(EXERCISE MATERIALS begins)
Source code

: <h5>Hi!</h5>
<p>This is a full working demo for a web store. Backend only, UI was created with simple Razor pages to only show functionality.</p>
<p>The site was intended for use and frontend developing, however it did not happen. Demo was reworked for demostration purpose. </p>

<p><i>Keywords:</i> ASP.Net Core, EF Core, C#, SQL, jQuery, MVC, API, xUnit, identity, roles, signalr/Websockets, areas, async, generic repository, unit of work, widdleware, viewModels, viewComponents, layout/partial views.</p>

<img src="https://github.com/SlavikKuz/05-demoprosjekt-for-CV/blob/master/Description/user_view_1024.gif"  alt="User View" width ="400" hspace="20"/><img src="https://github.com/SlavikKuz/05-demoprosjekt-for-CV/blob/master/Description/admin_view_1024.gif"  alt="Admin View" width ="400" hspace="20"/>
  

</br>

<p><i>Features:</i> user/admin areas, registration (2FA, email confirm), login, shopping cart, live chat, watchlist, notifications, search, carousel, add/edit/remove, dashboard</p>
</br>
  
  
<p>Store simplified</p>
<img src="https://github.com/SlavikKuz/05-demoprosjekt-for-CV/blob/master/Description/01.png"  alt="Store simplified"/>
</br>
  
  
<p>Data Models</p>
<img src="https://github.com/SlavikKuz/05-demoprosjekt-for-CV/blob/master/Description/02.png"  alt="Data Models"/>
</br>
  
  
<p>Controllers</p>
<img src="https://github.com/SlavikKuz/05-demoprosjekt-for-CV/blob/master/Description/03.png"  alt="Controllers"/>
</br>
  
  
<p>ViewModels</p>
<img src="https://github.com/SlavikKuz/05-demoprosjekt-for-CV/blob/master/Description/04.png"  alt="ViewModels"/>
(EXERCISE MATERIALS ends)
> WORK TASK: I need each line from the listing where the word "Controllers" occurs.

> WRITTEN REPLY:
<p>Controllers</p>
<img src="https://github.com/SlavikKuz/05-demoprosjekt-for-CV/blob/master/Description/03.png"  alt="Controllers"/>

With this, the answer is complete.